YOUR ASSIGNMENT: Reproduce all of the listing below without alteration.
--------------------------------
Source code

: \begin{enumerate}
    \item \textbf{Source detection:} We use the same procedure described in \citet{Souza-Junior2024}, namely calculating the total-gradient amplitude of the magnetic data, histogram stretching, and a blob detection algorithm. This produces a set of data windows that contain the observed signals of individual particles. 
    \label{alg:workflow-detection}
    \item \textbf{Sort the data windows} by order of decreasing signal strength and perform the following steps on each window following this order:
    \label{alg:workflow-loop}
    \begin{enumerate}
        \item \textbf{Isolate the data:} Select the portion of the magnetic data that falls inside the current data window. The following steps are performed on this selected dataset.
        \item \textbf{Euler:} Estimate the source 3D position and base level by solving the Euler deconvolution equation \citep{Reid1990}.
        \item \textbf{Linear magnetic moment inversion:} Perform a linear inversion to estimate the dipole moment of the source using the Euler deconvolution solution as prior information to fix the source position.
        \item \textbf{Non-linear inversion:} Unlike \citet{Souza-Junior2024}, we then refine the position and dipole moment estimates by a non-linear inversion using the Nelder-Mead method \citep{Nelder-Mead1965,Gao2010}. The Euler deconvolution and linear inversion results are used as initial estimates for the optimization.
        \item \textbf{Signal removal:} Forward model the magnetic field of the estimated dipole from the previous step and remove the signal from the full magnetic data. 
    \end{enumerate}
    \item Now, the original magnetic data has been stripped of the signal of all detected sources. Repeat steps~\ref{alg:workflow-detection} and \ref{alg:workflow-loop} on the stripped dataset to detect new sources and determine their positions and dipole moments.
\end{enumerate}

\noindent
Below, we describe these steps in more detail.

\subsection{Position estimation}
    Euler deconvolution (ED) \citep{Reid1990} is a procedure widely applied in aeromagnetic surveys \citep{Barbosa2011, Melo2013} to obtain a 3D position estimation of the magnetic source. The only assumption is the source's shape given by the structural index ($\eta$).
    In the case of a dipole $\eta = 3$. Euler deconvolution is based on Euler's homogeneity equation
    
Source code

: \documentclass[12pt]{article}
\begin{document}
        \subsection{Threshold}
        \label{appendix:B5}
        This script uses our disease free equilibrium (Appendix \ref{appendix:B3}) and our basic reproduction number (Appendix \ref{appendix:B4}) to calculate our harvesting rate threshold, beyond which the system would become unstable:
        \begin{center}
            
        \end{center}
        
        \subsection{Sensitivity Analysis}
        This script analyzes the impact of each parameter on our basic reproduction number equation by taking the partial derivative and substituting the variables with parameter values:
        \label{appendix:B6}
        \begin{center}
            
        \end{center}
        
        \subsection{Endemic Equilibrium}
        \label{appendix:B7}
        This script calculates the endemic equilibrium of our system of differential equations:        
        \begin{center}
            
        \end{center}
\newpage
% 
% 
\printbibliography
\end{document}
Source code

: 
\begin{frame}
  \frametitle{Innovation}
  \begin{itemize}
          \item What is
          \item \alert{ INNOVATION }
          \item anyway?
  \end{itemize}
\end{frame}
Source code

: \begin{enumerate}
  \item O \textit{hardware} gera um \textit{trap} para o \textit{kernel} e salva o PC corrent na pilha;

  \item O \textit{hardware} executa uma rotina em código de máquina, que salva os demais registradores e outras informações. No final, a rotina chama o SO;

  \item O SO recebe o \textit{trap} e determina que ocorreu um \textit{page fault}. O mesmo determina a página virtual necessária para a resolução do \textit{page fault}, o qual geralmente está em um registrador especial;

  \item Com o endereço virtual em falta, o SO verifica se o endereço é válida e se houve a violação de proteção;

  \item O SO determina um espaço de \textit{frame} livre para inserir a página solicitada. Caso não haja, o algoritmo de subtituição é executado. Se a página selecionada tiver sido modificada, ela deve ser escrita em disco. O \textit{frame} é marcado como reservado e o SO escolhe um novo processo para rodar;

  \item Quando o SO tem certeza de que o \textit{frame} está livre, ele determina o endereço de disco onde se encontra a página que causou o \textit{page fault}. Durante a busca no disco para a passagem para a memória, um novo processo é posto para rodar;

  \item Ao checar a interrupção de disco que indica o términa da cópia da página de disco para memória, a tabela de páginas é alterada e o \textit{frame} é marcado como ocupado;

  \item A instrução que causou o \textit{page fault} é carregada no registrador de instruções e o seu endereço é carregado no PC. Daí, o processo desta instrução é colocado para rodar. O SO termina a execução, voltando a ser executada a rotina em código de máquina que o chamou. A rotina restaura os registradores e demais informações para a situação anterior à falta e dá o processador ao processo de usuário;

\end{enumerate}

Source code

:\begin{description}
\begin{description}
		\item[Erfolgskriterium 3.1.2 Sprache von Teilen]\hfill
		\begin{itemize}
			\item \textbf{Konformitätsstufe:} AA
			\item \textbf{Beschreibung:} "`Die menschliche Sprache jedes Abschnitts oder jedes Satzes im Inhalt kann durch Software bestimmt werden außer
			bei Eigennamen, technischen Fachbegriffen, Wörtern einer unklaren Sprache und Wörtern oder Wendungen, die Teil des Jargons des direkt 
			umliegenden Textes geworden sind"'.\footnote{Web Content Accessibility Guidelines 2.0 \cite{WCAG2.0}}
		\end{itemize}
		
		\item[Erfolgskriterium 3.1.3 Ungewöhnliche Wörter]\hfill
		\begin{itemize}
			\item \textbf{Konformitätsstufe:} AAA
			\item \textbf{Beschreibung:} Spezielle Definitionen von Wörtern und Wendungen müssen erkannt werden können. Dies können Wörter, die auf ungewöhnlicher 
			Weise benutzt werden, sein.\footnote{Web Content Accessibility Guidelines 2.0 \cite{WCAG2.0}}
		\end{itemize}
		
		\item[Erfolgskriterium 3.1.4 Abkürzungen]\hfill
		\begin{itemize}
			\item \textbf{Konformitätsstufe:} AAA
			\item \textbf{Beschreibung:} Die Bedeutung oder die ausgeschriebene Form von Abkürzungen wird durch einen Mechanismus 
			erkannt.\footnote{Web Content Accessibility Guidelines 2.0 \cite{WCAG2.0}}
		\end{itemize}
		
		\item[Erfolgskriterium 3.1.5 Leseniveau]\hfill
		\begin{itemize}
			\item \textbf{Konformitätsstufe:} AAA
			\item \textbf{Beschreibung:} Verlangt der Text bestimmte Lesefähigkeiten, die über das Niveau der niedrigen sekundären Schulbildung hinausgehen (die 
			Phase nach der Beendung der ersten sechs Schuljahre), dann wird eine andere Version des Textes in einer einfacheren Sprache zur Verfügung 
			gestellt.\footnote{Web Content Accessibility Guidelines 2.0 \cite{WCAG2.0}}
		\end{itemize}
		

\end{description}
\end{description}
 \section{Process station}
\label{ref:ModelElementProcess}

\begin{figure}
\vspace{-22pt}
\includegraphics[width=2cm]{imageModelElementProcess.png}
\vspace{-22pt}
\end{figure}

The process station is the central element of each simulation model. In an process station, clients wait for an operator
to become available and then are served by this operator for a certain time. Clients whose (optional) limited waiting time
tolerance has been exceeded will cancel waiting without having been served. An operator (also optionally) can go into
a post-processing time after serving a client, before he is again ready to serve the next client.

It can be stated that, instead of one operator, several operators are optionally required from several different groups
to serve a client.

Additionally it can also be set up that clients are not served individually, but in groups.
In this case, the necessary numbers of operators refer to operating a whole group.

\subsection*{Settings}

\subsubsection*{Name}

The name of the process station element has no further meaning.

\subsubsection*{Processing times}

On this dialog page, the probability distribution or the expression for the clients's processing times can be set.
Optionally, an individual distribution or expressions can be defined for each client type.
--------------------------------
ANSWER:
Source code

: \begin{enumerate}
    \item \textbf{Source detection:} We use the same procedure described in \citet{Souza-Junior2024}, namely calculating the total-gradient amplitude of the magnetic data, histogram stretching, and a blob detection algorithm. This produces a set of data windows that contain the observed signals of individual particles. 
    \label{alg:workflow-detection}
    \item \textbf{Sort the data windows} by order of decreasing signal strength and perform the following steps on each window following this order:
    \label{alg:workflow-loop}
    \begin{enumerate}
        \item \textbf{Isolate the data:} Select the portion of the magnetic data that falls inside the current data window. The following steps are performed on this selected dataset.
        \item \textbf{Euler:} Estimate the source 3D position and base level by solving the Euler deconvolution equation \citep{Reid1990}.
        \item \textbf{Linear magnetic moment inversion:} Perform a linear inversion to estimate the dipole moment of the source using the Euler deconvolution solution as prior information to fix the source position.
        \item \textbf{Non-linear inversion:} Unlike \citet{Souza-Junior2024}, we then refine the position and dipole moment estimates by a non-linear inversion using the Nelder-Mead method \citep{Nelder-Mead1965,Gao2010}. The Euler deconvolution and linear inversion results are used as initial estimates for the optimization.
        \item \textbf{Signal removal:} Forward model the magnetic field of the estimated dipole from the previous step and remove the signal from the full magnetic data. 
    \end{enumerate}
    \item Now, the original magnetic data has been stripped of the signal of all detected sources. Repeat steps~\ref{alg:workflow-detection} and \ref{alg:workflow-loop} on the stripped dataset to detect new sources and determine their positions and dipole moments.
\end{enumerate}

\noindent
Below, we describe these steps in more detail.

\subsection{Position estimation}
    Euler deconvolution (ED) \citep{Reid1990} is a procedure widely applied in aeromagnetic surveys \citep{Barbosa2011, Melo2013} to obtain a 3D position estimation of the magnetic source. The only assumption is the source's shape given by the structural index ($\eta$).
    In the case of a dipole $\eta = 3$. Euler deconvolution is based on Euler's homogeneity equation
    
Source code

: \documentclass[12pt]{article}
\begin{document}
        \subsection{Threshold}
        \label{appendix:B5}
        This script uses our disease free equilibrium (Appendix \ref{appendix:B3}) and our basic reproduction number (Appendix \ref{appendix:B4}) to calculate our harvesting rate threshold, beyond which the system would become unstable:
        \begin{center}
            
        \end{center}
        
        \subsection{Sensitivity Analysis}
        This script analyzes the impact of each parameter on our basic reproduction number equation by taking the partial derivative and substituting the variables with parameter values:
        \label{appendix:B6}
        \begin{center}
            
        \end{center}
        
        \subsection{Endemic Equilibrium}
        \label{appendix:B7}
        This script calculates the endemic equilibrium of our system of differential equations:        
        \begin{center}
            
        \end{center}
\newpage
% 
% 
\printbibliography
\end{document}
Source code

: 
\begin{frame}
  \frametitle{Innovation}
  \begin{itemize}
          \item What is
          \item \alert{ INNOVATION }
          \item anyway?
  \end{itemize}
\end{frame}
Source code

: \begin{enumerate}
  \item O \textit{hardware} gera um \textit{trap} para o \textit{kernel} e salva o PC corrent na pilha;

  \item O \textit{hardware} executa uma rotina em código de máquina, que salva os demais registradores e outras informações. No final, a rotina chama o SO;

  \item O SO recebe o \textit{trap} e determina que ocorreu um \textit{page fault}. O mesmo determina a página virtual necessária para a resolução do \textit{page fault}, o qual geralmente está em um registrador especial;

  \item Com o endereço virtual em falta, o SO verifica se o endereço é válida e se houve a violação de proteção;

  \item O SO determina um espaço de \textit{frame} livre para inserir a página solicitada. Caso não haja, o algoritmo de subtituição é executado. Se a página selecionada tiver sido modificada, ela deve ser escrita em disco. O \textit{frame} é marcado como reservado e o SO escolhe um novo processo para rodar;

  \item Quando o SO tem certeza de que o \textit{frame} está livre, ele determina o endereço de disco onde se encontra a página que causou o \textit{page fault}. Durante a busca no disco para a passagem para a memória, um novo processo é posto para rodar;

  \item Ao checar a interrupção de disco que indica o términa da cópia da página de disco para memória, a tabela de páginas é alterada e o \textit{frame} é marcado como ocupado;

  \item A instrução que causou o \textit{page fault} é carregada no registrador de instruções e o seu endereço é carregado no PC. Daí, o processo desta instrução é colocado para rodar. O SO termina a execução, voltando a ser executada a rotina em código de máquina que o chamou. A rotina restaura os registradores e demais informações para a situação anterior à falta e dá o processador ao processo de usuário;

\end{enumerate}

Source code

:\begin{description}
\begin{description}
		\item[Erfolgskriterium 3.1.2 Sprache von Teilen]\hfill
		\begin{itemize}
			\item \textbf{Konformitätsstufe:} AA
			\item \textbf{Beschreibung:} "`Die menschliche Sprache jedes Abschnitts oder jedes Satzes im Inhalt kann durch Software bestimmt werden außer
			bei Eigennamen, technischen Fachbegriffen, Wörtern einer unklaren Sprache und Wörtern oder Wendungen, die Teil des Jargons des direkt 
			umliegenden Textes geworden sind"'.\footnote{Web Content Accessibility Guidelines 2.0 \cite{WCAG2.0}}
		\end{itemize}
		
		\item[Erfolgskriterium 3.1.3 Ungewöhnliche Wörter]\hfill
		\begin{itemize}
			\item \textbf{Konformitätsstufe:} AAA
			\item \textbf{Beschreibung:} Spezielle Definitionen von Wörtern und Wendungen müssen erkannt werden können. Dies können Wörter, die auf ungewöhnlicher 
			Weise benutzt werden, sein.\footnote{Web Content Accessibility Guidelines 2.0 \cite{WCAG2.0}}
		\end{itemize}
		
		\item[Erfolgskriterium 3.1.4 Abkürzungen]\hfill
		\begin{itemize}
			\item \textbf{Konformitätsstufe:} AAA
			\item \textbf{Beschreibung:} Die Bedeutung oder die ausgeschriebene Form von Abkürzungen wird durch einen Mechanismus 
			erkannt.\footnote{Web Content Accessibility Guidelines 2.0 \cite{WCAG2.0}}
		\end{itemize}
		
		\item[Erfolgskriterium 3.1.5 Leseniveau]\hfill
		\begin{itemize}
			\item \textbf{Konformitätsstufe:} AAA
			\item \textbf{Beschreibung:} Verlangt der Text bestimmte Lesefähigkeiten, die über das Niveau der niedrigen sekundären Schulbildung hinausgehen (die 
			Phase nach der Beendung der ersten sechs Schuljahre), dann wird eine andere Version des Textes in einer einfacheren Sprache zur Verfügung 
			gestellt.\footnote{Web Content Accessibility Guidelines 2.0 \cite{WCAG2.0}}
		\end{itemize}
		

\end{description}
\end{description}
 \section{Process station}
\label{ref:ModelElementProcess}

\begin{figure}
\vspace{-22pt}
\includegraphics[width=2cm]{imageModelElementProcess.png}
\vspace{-22pt}
\end{figure}

The process station is the central element of each simulation model. In an process station, clients wait for an operator
to become available and then are served by this operator for a certain time. Clients whose (optional) limited waiting time
tolerance has been exceeded will cancel waiting without having been served. An operator (also optionally) can go into
a post-processing time after serving a client, before he is again ready to serve the next client.

It can be stated that, instead of one operator, several operators are optionally required from several different groups
to serve a client.

Additionally it can also be set up that clients are not served individually, but in groups.
In this case, the necessary numbers of operators refer to operating a whole group.

\subsection*{Settings}

\subsubsection*{Name}

The name of the process station element has no further meaning.

\subsubsection*{Processing times}

On this dialog page, the probability distribution or the expression for the clients's processing times can be set.
Optionally, an individual distribution or expressions can be defined for each client type.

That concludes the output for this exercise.